The second is you distribute content to random hosts, who don't even know what it is (so they can't associate it with whoever is downloading it). This solves the privacy problem and has adequate performance but it only works if you don't have bad laws that impose liability on people even if they aren't knowingly hosting something illegal. Otherwise the government can prosecute a couple of random innocent people and put enough fear into everyone else that they move back to Facebook.
The third is onion routing. Then it's hard to shut down specific hosts (you don't know who they are), but it's slow and if your laws are sufficiently bad it can be made illegal to use it at all even if you aren't doing anything wrong. At that point you go down the road into Tor Project vs. Chinese Firewall, but that's just a disgraceful way to have to operate your communities in a democracy. And for every bug an innocent person goes to prison.
The problem with technical solutions is basically Child Abuse Images. I am a big believer in freedom and privacy. I am also a big believer in protecting children. Many people understandably prefer protecting children to seemingly (to them) abstract concepts like freedom. Any technical solution needs a method to remove certain content - and as soon as such a method exists people will want to abuse it for political reasons.
The solution has to be political not technical - somehow we need a political situation where basic freedoms are respected. This can only exist as revisions to countrys' constitutions. Simple laws protecting freedom are too easy to overturn. And we can't carry on resisting re-heated versions of the same stupid law every two years.
> “Thousands of Swedes have received threatening letters from law firms which accuse them of illegal downloading. They are asked to pay a sum of money, ranging from a couple of thousand Swedish Kronors up to several thousand, to avoid being brought to justice,” Bahnhof Communicator Carolina Lindahl notes.

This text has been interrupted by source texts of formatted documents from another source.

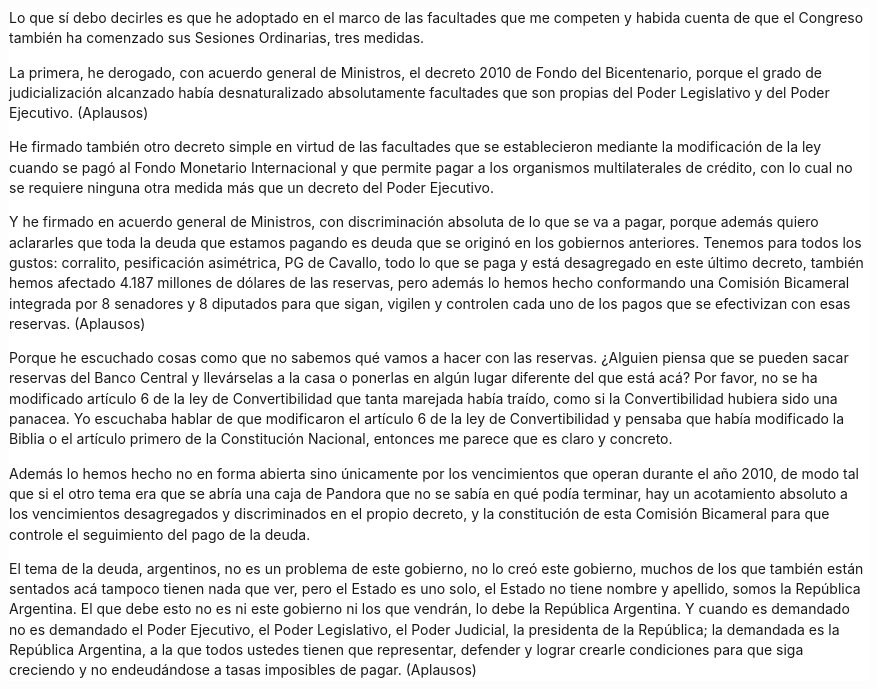 Lo que sí debo decirles es que he adoptado en el marco de las facultades
que me competen y habida cuenta de que el Congreso también ha comenzado
sus Sesiones Ordinarias, tres medidas.

La primera, he derogado, con acuerdo general de Ministros, el decreto
2010 de Fondo del Bicentenario, porque el grado de judicialización
alcanzado había desnaturalizado absolutamente facultades que son propias
del Poder Legislativo y del Poder Ejecutivo. (Aplausos)

He firmado también otro decreto simple en virtud de las facultades que
se establecieron mediante la modificación de la ley cuando se pagó al
Fondo Monetario Internacional y que permite pagar a los organismos
multilaterales de crédito, con lo cual no se requiere ninguna otra
medida más que un decreto del Poder Ejecutivo.

Y he firmado en acuerdo general de Ministros, con discriminación
absoluta de lo que se va a pagar, porque además quiero aclararles que
toda la deuda que estamos pagando es deuda que se originó en los
gobiernos anteriores. Tenemos para todos los gustos: corralito,
pesificación asimétrica, PG de Cavallo, todo lo que se paga y está
desagregado en este último decreto, también hemos afectado 4.187
millones de dólares de las reservas, pero además lo hemos hecho
conformando una Comisión Bicameral integrada por 8 senadores y 8
diputados para que sigan, vigilen y controlen cada uno de los pagos que
se efectivizan con esas reservas. (Aplausos)

Porque he escuchado cosas como que no sabemos qué vamos a hacer con las
reservas. ¿Alguien piensa que se pueden sacar reservas del Banco Central
y llevárselas a la casa o ponerlas en algún lugar diferente del que está
acá? Por favor, no se ha modificado artículo 6 de la ley de
Convertibilidad que tanta marejada había traído, como si la
Convertibilidad hubiera sido una panacea. Yo escuchaba hablar de que
modificaron el artículo 6 de la ley de Convertibilidad y pensaba que
había modificado la Biblia o el artículo primero de la Constitución
Nacional, entonces me parece que es claro y concreto.

Además lo hemos hecho no en forma abierta sino únicamente por los
vencimientos que operan durante el año 2010, de modo tal que si el otro
tema era que se abría una caja de Pandora que no se sabía en qué podía
terminar, hay un acotamiento absoluto a los vencimientos desagregados y
discriminados en el propio decreto, y la constitución de esta Comisión
Bicameral para que controle el seguimiento del pago de la deuda.

El tema de la deuda, argentinos, no es un problema de este gobierno, no
lo creó este gobierno, muchos de los que también están sentados acá
tampoco tienen nada que ver, pero el Estado es uno solo, el Estado no
tiene nombre y apellido, somos la República Argentina. El que debe esto
no es ni este gobierno ni los que vendrán, lo debe la República
Argentina. Y cuando es demandado no es demandado el Poder Ejecutivo, el
Poder Legislativo, el Poder Judicial, la presidenta de la República; la
demandada es la República Argentina, a la que todos ustedes tienen que
representar, defender y lograr crearle condiciones para que siga
creciendo y no endeudándose a tasas imposibles de pagar. (Aplausos)
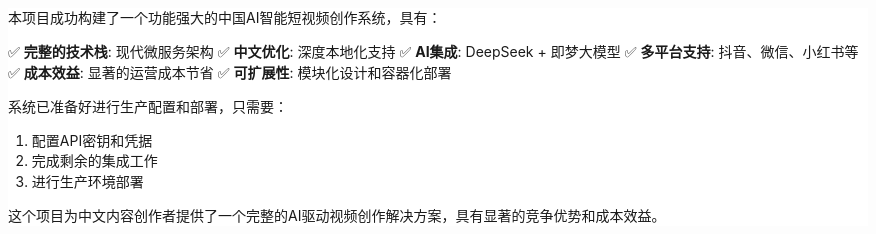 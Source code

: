 本项目成功构建了一个功能强大的中国AI智能短视频创作系统，具有：

✅ **完整的技术栈**: 现代微服务架构
✅ **中文优化**: 深度本地化支持
✅ **AI集成**: DeepSeek + 即梦大模型
✅ **多平台支持**: 抖音、微信、小红书等
✅ **成本效益**: 显著的运营成本节省
✅ **可扩展性**: 模块化设计和容器化部署

系统已准备好进行生产配置和部署，只需要：
1. 配置API密钥和凭据
2. 完成剩余的集成工作
3. 进行生产环境部署

这个项目为中文内容创作者提供了一个完整的AI驱动视频创作解决方案，具有显著的竞争优势和成本效益。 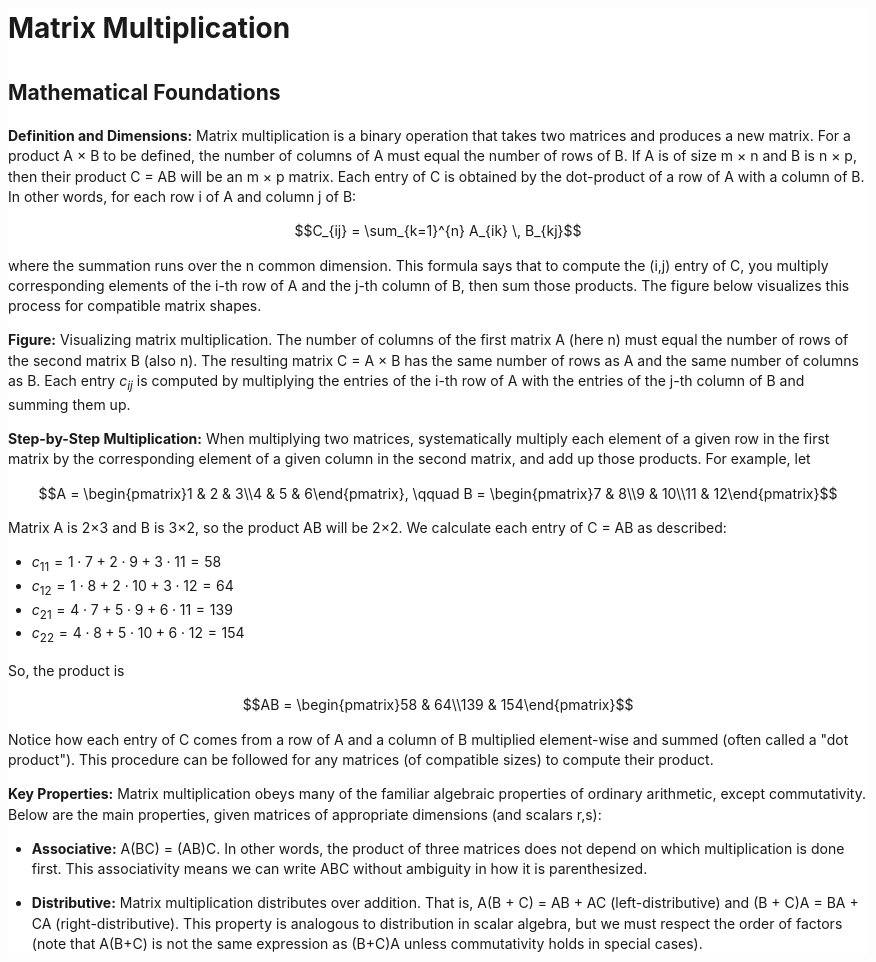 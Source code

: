 # Matrix Multiplication

## Mathematical Foundations

**Definition and Dimensions:** Matrix multiplication is a binary operation that takes two matrices and produces a new matrix. For a product A × B to be defined, the number of columns of A must equal the number of rows of B. If A is of size m × n and B is n × p, then their product C = AB will be an m × p matrix. Each entry of C is obtained by the dot-product of a row of A with a column of B. In other words, for each row i of A and column j of B:

$$C_{ij} = \sum_{k=1}^{n} A_{ik} \, B_{kj}$$

where the summation runs over the n common dimension. This formula says that to compute the (i,j) entry of C, you multiply corresponding elements of the i-th row of A and the j-th column of B, then sum those products. The figure below visualizes this process for compatible matrix shapes.

**Figure:** Visualizing matrix multiplication. The number of columns of the first matrix A (here n) must equal the number of rows of the second matrix B (also n). The resulting matrix C = A × B has the same number of rows as A and the same number of columns as B. Each entry $c_{ij}$ is computed by multiplying the entries of the i-th row of A with the entries of the j-th column of B and summing them up.

**Step-by-Step Multiplication:** When multiplying two matrices, systematically multiply each element of a given row in the first matrix by the corresponding element of a given column in the second matrix, and add up those products. For example, let

$$A = \begin{pmatrix}1 & 2 & 3\\4 & 5 & 6\end{pmatrix}, \qquad B = \begin{pmatrix}7 & 8\\9 & 10\\11 & 12\end{pmatrix}$$

Matrix A is 2×3 and B is 3×2, so the product AB will be 2×2. We calculate each entry of C = AB as described:
- $c_{11} = 1 \cdot 7 + 2 \cdot 9 + 3 \cdot 11 = 58$
- $c_{12} = 1 \cdot 8 + 2 \cdot 10 + 3 \cdot 12 = 64$
- $c_{21} = 4 \cdot 7 + 5 \cdot 9 + 6 \cdot 11 = 139$
- $c_{22} = 4 \cdot 8 + 5 \cdot 10 + 6 \cdot 12 = 154$

So, the product is

$$AB = \begin{pmatrix}58 & 64\\139 & 154\end{pmatrix}$$

Notice how each entry of C comes from a row of A and a column of B multiplied element-wise and summed (often called a "dot product"). This procedure can be followed for any matrices (of compatible sizes) to compute their product.

**Key Properties:** Matrix multiplication obeys many of the familiar algebraic properties of ordinary arithmetic, except commutativity. Below are the main properties, given matrices of appropriate dimensions (and scalars r,s):

- **Associative:** A(BC) = (AB)C. In other words, the product of three matrices does not depend on which multiplication is done first. This associativity means we can write ABC without ambiguity in how it is parenthesized.

- **Distributive:** Matrix multiplication distributes over addition. That is, A(B + C) = AB + AC (left-distributive) and (B + C)A = BA + CA (right-distributive). This property is analogous to distribution in scalar algebra, but we must respect the order of factors (note that A(B+C) is not the same expression as (B+C)A unless commutativity holds in special cases).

> “During 2018 the extortion business has increased dramatically. The numbers have already exceeded last year’s figures even though four months still remain.”
> This year to date, 49 separate court cases have been filed requesting ISPs to disclose the personal details of the account holders behind 35,711 IP-addresses. As the chart below shows, that’s already more than the two previous years combined.
> Also, the number of targeted people exceeds that of all US and Canadian file-sharing cases in 2018, which is quite extraordinary.